START SOURCE MATERIAL

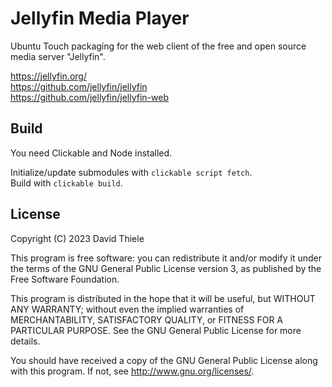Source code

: # Jellyfin Media Player

Ubuntu Touch packagíng for the web client of the free and open source media server "Jellyfin".

<https://jellyfin.org/> <br />
<https://github.com/jellyfin/jellyfin> <br />
<https://github.com/jellyfin/jellyfin-web> <br />

## Build

You need Clickable and Node installed.

Initialize/update submodules with `clickable script fetch`. <br />
Build with `clickable build`.

## License

Copyright (C) 2023  David Thiele

This program is free software: you can redistribute it and/or modify it under the terms of the GNU General Public License version 3, as published
by the Free Software Foundation.

This program is distributed in the hope that it will be useful, but WITHOUT ANY WARRANTY; without even the implied warranties of MERCHANTABILITY, SATISFACTORY QUALITY, or FITNESS FOR A PARTICULAR PURPOSE.  See the GNU General Public License for more details.

You should have received a copy of the GNU General Public License along with this program.  If not, see <http://www.gnu.org/licenses/>.
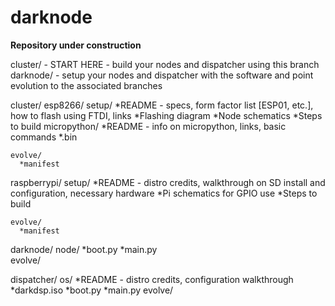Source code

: # darknode

<b>Repository under construction</b>

cluster/ - START HERE - build your nodes and dispatcher using this branch
darknode/ - setup your nodes and dispatcher with the software and point evolution to the associated branches

cluster/
  esp8266/
    setup/
      *README - specs, form factor list [ESP01, etc.], how to flash using FTDI, links
      *Flashing diagram
      *Node schematics
      *Steps to build
      micropython/
        *README - info on micropython, links, basic commands
        *<current tested distro>.bin
      
    evolve/
      *manifest
    
  raspberrypi/
    setup/
      *README - distro credits, walkthrough on SD install and configuration, necessary hardware
      *Pi schematics for GPIO use
      *Steps to build
      
    evolve/
      *manifest
  
darknode/
  node/
    *boot.py 
    *main.py  
    evolve/
    
  dispatcher/
    os/
      *README - distro credits, configuration walkthrough
      *darkdsp.iso
    *boot.py
    *main.py
    evolve/
    
  
  
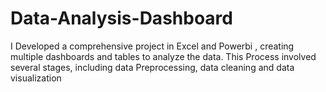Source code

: # Data-Analysis-Dashboard
I Developed a comprehensive project in Excel and Powerbi , creating multiple dashboards and tables to analyze the data. This Process involved several stages, including data Preprocessing, data cleaning and data visualization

END SOURCE MATERIAL

TASK OBJECTIVE: For every line above that includes the string "schematics", copy the line.

FINAL ANSWER:
      *Node schematics
      *Pi schematics for GPIO use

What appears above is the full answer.